Já em relação as inelegibilidade reflexas, estas se referem ao princípio da contaminação do cônjuge, parentes consanguíneos ou afins, até o segundo grau, também atinge o companheiro e os parentes por adoção[83].
Dentro desta questão é possível falar, ainda, em autodesincompatibilização e heterodesincompatibilização, onde a primeira consiste em um afastamento voluntário do próprio titular do mandato, temporário ou definitivo, já a segunda é em relação ao afastamento do cargo político nos seis meses anteriores a próxima eleição, para que assim não sejam atingidas as pessoas referidas acima[84].
2.2.2 ARTIGO 14, § 7º DA CONSTITUIÇÃO FEDERAL
Como já dito anteriormente, a Constituição Federal delimitou as causas de inelegibilidade, entretanto a que interessa é a que é relacionada às restrições parentais, ou seja, o que esta disposto no artigo 14, § 7º:
“Art. 14. § 7.º São inelegíveis, no território de jurisdição do titular, o cônjuge e os parentes consanguíneos ou afins, até o segundo grau ou por adoção, do Presidente da República, de Governador de Estado ou Território, do Distrito Federal, de Prefeito ou de quem os haja substituído dentro dos seis meses anteriores ao pleito, salvo se já titular de mandato eletivo e candidato à reeleição.”
Este é um claro exemplo de inelegibilidade funcional, entretanto desta vez o que foi levado em conta foi a relação de parentesco e jurisdição.
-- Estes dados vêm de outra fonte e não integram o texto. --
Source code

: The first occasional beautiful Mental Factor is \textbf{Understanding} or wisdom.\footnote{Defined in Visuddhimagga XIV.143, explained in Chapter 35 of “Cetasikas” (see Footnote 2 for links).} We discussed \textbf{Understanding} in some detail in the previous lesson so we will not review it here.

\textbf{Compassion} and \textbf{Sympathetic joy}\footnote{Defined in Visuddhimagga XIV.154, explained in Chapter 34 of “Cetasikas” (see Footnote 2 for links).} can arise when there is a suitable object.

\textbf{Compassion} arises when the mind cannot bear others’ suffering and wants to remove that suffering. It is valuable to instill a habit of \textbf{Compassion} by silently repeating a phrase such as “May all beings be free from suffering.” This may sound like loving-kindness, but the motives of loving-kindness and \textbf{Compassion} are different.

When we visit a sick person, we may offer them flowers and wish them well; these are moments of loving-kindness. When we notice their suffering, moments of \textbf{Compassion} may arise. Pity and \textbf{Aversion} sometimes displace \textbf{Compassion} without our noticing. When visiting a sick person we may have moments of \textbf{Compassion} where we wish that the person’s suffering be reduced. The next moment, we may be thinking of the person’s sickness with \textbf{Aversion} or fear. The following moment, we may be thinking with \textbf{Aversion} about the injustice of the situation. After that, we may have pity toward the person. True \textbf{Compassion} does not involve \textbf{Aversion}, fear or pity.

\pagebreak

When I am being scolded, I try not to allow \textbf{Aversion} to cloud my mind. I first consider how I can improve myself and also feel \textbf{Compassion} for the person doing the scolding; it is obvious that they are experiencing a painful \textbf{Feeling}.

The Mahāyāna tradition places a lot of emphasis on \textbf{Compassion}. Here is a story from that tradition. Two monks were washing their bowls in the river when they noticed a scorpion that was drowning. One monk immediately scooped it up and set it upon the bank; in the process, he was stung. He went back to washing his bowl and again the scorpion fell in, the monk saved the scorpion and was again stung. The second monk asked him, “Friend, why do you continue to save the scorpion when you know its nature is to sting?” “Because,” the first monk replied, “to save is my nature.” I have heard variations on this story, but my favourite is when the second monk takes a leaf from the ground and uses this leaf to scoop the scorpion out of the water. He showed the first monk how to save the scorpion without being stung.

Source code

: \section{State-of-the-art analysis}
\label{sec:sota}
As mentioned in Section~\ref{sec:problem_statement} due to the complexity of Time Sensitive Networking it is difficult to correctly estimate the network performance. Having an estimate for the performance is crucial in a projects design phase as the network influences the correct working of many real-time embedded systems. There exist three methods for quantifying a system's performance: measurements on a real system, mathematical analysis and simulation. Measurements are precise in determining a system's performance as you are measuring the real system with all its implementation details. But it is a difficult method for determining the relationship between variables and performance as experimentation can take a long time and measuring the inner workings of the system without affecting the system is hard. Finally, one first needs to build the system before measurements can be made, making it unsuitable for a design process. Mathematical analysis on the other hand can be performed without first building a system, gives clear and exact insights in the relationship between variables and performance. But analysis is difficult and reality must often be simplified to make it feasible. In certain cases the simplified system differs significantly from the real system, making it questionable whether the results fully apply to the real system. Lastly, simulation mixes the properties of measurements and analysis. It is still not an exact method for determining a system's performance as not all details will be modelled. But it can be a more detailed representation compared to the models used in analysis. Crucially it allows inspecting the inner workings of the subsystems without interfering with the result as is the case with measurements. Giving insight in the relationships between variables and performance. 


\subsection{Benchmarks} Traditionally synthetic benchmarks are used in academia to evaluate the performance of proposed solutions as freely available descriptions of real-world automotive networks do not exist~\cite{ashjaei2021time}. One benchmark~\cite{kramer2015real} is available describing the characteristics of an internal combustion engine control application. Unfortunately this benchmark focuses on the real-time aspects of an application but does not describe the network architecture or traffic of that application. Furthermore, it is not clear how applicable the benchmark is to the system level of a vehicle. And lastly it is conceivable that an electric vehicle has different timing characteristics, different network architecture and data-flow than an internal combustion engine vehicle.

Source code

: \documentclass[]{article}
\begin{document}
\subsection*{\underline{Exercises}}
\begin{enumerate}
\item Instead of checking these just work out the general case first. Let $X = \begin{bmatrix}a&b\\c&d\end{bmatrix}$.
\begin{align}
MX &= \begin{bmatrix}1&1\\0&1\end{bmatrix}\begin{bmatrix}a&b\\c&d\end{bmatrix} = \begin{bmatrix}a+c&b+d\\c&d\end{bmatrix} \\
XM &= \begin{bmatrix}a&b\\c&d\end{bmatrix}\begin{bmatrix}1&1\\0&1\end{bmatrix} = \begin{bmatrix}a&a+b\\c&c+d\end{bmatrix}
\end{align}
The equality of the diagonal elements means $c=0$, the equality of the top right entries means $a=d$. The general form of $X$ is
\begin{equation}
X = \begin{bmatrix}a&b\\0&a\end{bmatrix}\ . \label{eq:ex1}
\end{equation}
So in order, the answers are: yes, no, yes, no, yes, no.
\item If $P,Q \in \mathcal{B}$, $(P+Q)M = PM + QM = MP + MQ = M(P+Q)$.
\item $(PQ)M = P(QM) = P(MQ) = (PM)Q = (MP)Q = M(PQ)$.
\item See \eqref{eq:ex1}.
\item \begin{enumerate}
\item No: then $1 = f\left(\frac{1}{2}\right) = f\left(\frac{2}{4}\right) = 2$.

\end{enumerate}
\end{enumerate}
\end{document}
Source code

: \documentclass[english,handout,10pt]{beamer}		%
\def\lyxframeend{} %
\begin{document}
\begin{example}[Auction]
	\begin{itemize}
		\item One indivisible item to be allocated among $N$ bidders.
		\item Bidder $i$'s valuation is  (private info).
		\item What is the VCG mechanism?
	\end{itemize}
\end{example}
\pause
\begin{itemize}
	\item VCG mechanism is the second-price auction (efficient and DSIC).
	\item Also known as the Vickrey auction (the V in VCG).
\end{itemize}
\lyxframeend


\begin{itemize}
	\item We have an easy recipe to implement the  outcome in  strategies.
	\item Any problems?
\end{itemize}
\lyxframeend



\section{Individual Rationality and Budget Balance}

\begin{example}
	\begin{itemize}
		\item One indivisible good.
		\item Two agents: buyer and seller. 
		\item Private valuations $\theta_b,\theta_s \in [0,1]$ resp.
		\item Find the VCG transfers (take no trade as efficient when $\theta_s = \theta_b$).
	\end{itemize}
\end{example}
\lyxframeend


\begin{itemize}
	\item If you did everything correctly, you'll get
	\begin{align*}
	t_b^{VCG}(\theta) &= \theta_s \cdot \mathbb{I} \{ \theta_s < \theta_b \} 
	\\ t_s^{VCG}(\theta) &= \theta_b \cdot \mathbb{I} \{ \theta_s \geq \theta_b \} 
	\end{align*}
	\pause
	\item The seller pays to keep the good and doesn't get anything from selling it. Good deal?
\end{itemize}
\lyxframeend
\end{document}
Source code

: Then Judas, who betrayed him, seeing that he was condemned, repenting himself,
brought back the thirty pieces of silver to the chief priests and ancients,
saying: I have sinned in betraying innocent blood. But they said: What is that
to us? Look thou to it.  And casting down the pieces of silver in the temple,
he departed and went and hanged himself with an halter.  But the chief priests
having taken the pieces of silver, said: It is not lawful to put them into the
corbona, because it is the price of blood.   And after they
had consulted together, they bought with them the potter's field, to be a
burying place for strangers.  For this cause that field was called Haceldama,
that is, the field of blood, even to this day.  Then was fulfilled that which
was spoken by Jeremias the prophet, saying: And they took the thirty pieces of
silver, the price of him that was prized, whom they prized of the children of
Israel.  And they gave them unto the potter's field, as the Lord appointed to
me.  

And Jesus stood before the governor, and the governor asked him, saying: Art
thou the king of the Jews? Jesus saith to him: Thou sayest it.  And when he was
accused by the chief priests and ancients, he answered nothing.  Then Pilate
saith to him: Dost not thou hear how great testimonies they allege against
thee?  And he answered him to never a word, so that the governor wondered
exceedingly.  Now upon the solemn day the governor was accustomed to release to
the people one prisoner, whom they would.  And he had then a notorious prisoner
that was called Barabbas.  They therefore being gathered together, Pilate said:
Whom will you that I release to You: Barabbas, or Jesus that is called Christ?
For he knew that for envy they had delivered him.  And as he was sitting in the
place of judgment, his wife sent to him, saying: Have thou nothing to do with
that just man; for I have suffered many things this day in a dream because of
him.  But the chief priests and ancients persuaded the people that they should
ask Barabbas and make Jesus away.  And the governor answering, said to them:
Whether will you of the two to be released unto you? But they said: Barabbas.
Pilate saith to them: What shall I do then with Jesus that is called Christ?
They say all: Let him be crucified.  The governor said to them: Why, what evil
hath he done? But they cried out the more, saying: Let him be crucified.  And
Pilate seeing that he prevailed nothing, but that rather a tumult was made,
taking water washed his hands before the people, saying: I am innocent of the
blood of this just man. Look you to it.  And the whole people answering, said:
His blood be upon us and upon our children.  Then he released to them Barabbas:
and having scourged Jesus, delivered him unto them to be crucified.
Importante que esta causa de inelegibilidade já vinha prevista desde a Constituição Federal anterior à atual, pois o objetivo pretendido é de evitar o nepotismo ou até mesmo a perpetuação do poder hereditário[85].
Com relação a essa causa de inelegibilidade, em 1997, foi editada a Emenda Constitucional nº 16, a qual em nada alterou o disposto na legislação em relação às inelegibilidades reflexas decorrentes do casamento, parentesco ou afinidade[86]. Porém introduziu a reeleição para os chefes do poder executivo, seja ele federal, estadual, distrital ou municipal, para somente um único mandato subsequente, ou seja, sem que seja afastado por período nenhum, sendo reeleito na eleição seguinte a que gerou o seu primeiro mandato[87].
Diante disso, a EC nº 16/97 vislumbrou a possibilidade de elegibilidade para os cônjuges, parentes consanguíneos ou afins, até o segundo grau, ou por adoção, no caso do mandato do titular do poder executivo, ser o seu primeiro, portanto, permitindo ao seu sucessor, no caso de ser uma das pessoas elencadas no artigo 14, § 7º, CF, o usufruto de um único mandato, visto que a referida emenda permitiu apenas uma reeleição[88].
Como observação cabe que, os parágrafos 5º, 6º e 7º do artigo 14 da Constituição Federal, devem ser interpretados de forma conjunta, visto que um complementa o outro, no sentido de que cada um traz uma observação sobre o outro[89].
Levando-se em conta a questão supracitada, o Tribunal Superior Eleitoral editou a Resolução nº 21.099/02, em que estabelece que em relação aos familiares e cônjuge de Governador, aqueles são elegíveis para a sucessão deste, desde que o titular do poder executivo tenha sido eleito para o gozo do primeiro mandato, sendo que deverá renunciar seis meses antes do novo pleito[90].
Uadi Lammêgo Bulos em sua interpretação da Constituição Federal explicita que, as causas de inelegibilidade dos cônjuges e parentes não se estendem para os ministros de Estado, bem como para os casos de viuvez do cônjuge do chefe do poder executivo, tendo em vista que, com a morte a sociedade conjugal é dissolvida, por isso não pode mais ser considerado cônjuge o viúvo[91].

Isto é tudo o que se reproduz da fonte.